(What to do) Between the line containing "### Multi-tenant Website Architecture" and the line containing "### Teacher Mobile App" lies a run of lines; give that run again exactly, with both of those lines, and nothing else from the entries below.

====== Data extract ======

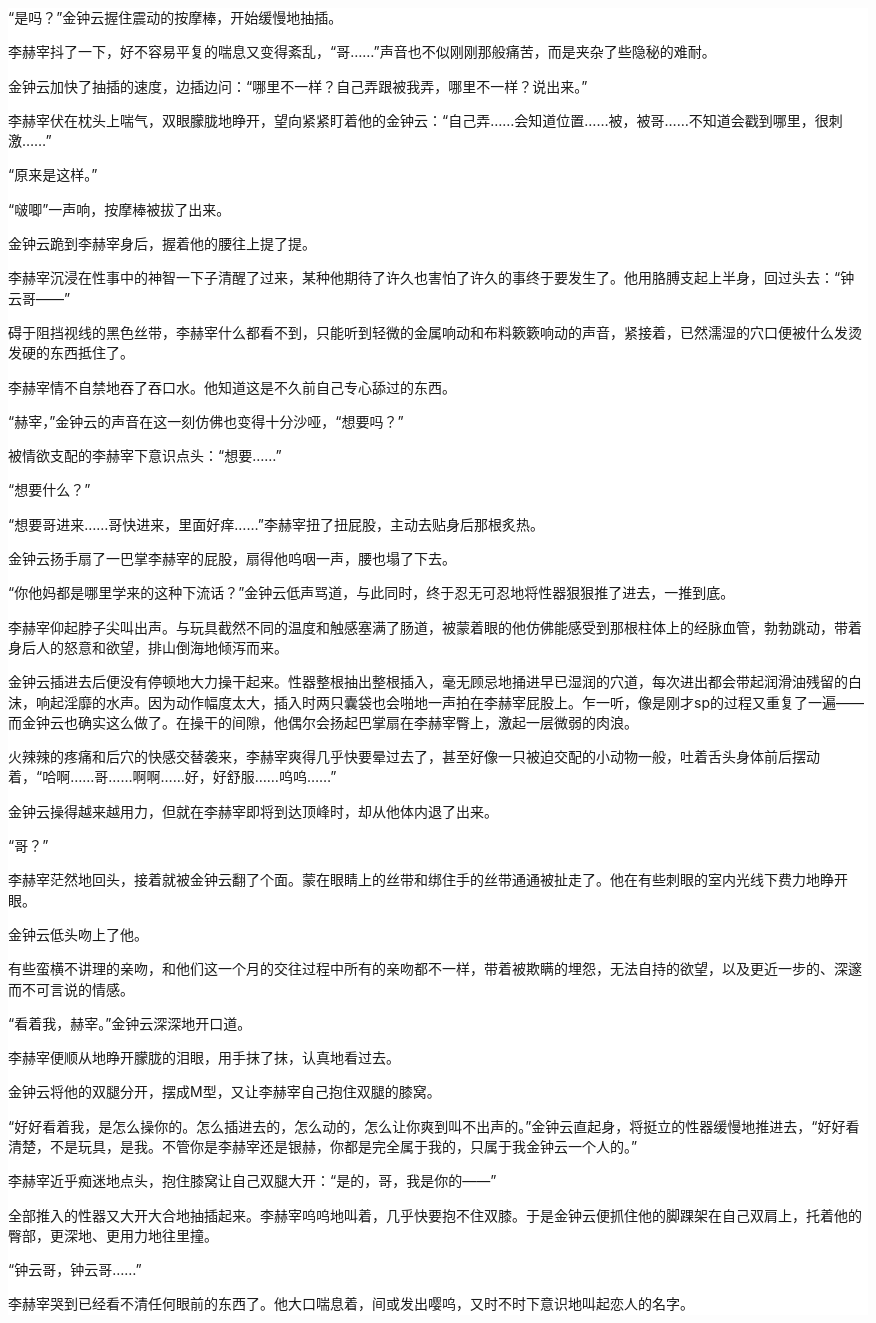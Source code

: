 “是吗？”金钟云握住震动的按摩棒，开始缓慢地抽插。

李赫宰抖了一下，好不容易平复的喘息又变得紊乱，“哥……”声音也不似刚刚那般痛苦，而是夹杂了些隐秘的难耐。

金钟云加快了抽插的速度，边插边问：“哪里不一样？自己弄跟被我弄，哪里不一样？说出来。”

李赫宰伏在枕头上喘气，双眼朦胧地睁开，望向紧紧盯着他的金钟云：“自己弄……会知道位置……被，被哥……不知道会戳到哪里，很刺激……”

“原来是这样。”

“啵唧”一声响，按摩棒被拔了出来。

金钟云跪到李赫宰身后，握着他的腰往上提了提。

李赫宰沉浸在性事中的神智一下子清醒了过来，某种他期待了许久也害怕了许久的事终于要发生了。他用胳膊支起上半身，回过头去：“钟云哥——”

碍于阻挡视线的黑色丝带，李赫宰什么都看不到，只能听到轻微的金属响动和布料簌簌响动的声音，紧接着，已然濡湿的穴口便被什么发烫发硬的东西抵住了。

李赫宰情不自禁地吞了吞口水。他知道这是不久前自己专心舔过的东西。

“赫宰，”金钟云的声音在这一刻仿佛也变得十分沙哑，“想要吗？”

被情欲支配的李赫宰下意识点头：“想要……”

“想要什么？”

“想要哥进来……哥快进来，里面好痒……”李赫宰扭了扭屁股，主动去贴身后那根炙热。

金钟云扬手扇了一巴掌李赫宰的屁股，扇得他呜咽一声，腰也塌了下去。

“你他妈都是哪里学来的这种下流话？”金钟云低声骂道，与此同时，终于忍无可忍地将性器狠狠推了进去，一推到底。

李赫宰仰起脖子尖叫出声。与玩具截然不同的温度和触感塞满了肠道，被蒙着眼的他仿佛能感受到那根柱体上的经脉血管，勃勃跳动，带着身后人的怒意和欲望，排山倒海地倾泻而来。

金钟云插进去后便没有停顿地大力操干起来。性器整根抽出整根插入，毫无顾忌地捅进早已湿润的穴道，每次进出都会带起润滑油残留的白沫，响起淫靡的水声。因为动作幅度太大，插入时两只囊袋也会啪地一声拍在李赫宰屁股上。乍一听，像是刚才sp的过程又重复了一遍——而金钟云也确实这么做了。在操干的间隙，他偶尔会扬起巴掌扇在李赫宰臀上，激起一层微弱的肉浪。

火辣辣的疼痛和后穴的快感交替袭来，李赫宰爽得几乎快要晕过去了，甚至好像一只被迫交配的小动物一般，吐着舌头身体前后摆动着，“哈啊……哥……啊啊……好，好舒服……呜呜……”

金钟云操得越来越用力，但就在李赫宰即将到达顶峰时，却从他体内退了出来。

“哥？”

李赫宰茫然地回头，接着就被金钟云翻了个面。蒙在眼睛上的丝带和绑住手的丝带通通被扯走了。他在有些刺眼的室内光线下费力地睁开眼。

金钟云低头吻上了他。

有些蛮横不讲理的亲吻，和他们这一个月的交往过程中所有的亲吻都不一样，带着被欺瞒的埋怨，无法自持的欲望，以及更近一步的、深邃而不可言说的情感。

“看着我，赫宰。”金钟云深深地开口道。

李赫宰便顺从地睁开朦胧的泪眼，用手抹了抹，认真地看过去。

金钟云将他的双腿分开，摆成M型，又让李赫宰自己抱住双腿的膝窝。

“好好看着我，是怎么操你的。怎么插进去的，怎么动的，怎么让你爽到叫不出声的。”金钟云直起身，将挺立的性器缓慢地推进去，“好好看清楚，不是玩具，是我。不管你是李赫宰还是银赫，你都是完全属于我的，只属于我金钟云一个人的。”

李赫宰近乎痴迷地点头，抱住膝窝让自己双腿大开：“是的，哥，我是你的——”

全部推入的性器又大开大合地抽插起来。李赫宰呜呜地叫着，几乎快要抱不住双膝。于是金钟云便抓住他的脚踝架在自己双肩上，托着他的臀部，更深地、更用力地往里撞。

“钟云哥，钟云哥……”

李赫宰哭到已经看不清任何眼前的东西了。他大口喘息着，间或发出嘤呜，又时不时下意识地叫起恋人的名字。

======
====== Data extract ======

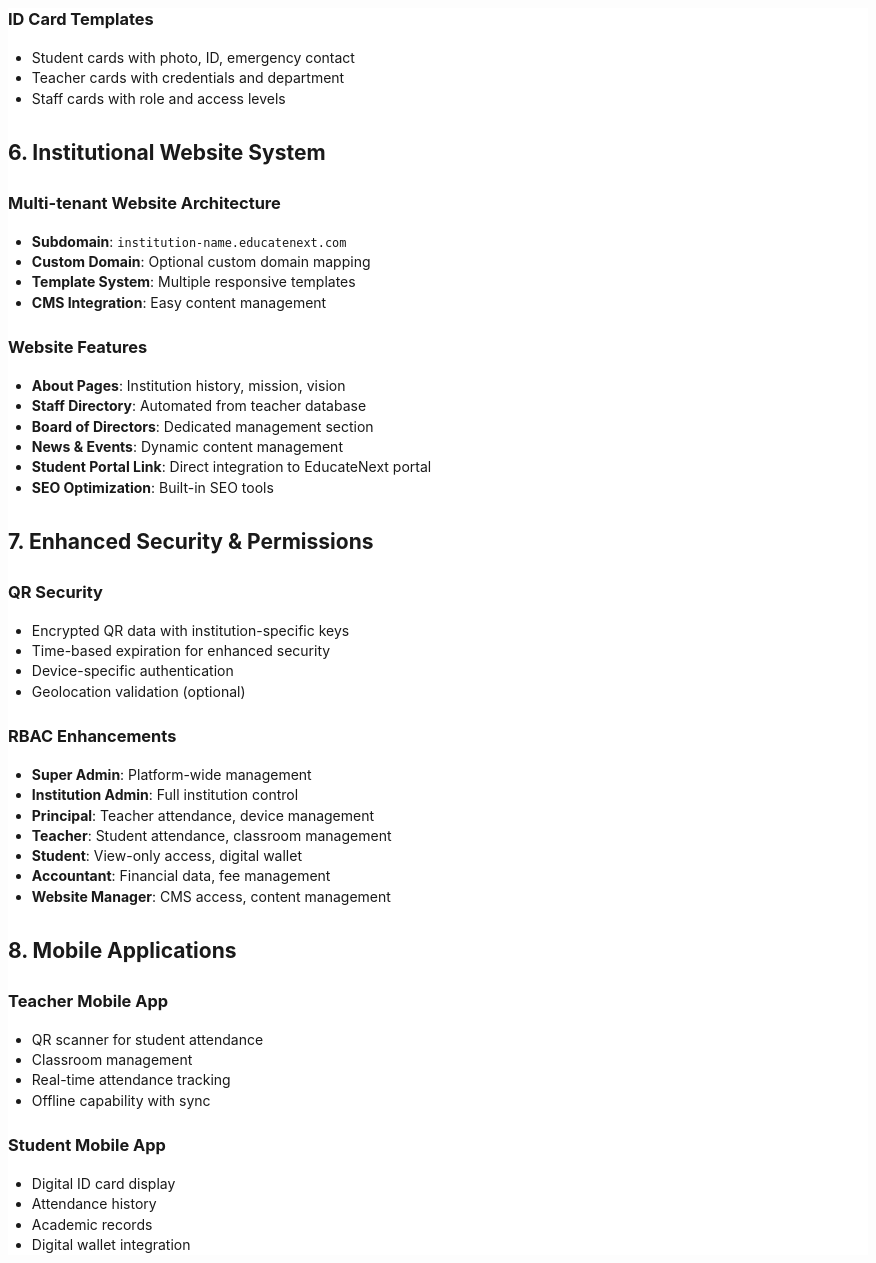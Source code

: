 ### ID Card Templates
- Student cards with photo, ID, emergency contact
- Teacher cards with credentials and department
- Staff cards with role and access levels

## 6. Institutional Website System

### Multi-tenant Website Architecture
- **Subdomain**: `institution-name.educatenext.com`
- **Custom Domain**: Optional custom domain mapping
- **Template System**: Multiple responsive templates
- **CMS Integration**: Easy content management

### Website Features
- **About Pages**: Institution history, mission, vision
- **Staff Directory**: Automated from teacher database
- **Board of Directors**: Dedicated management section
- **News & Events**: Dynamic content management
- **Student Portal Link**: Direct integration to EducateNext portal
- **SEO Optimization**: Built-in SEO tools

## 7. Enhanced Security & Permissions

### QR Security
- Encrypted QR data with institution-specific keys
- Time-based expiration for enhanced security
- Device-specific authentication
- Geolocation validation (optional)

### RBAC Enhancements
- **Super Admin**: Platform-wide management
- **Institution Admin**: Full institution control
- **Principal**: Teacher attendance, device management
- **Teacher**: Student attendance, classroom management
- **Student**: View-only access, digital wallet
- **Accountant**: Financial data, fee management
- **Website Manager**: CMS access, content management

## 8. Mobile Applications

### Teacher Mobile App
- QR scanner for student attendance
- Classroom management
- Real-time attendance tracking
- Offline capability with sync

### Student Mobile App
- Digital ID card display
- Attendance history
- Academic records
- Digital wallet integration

======

(Reply to the task)
### Multi-tenant Website Architecture
- **Subdomain**: `institution-name.educatenext.com`
- **Custom Domain**: Optional custom domain mapping
- **Template System**: Multiple responsive templates
- **CMS Integration**: Easy content management

### Website Features
- **About Pages**: Institution history, mission, vision
- **Staff Directory**: Automated from teacher database
- **Board of Directors**: Dedicated management section
- **News & Events**: Dynamic content management
- **Student Portal Link**: Direct integration to EducateNext portal
- **SEO Optimization**: Built-in SEO tools

## 7. Enhanced Security & Permissions

### QR Security
- Encrypted QR data with institution-specific keys
- Time-based expiration for enhanced security
- Device-specific authentication
- Geolocation validation (optional)

### RBAC Enhancements
- **Super Admin**: Platform-wide management
- **Institution Admin**: Full institution control
- **Principal**: Teacher attendance, device management
- **Teacher**: Student attendance, classroom management
- **Student**: View-only access, digital wallet
- **Accountant**: Financial data, fee management
- **Website Manager**: CMS access, content management

## 8. Mobile Applications

### Teacher Mobile App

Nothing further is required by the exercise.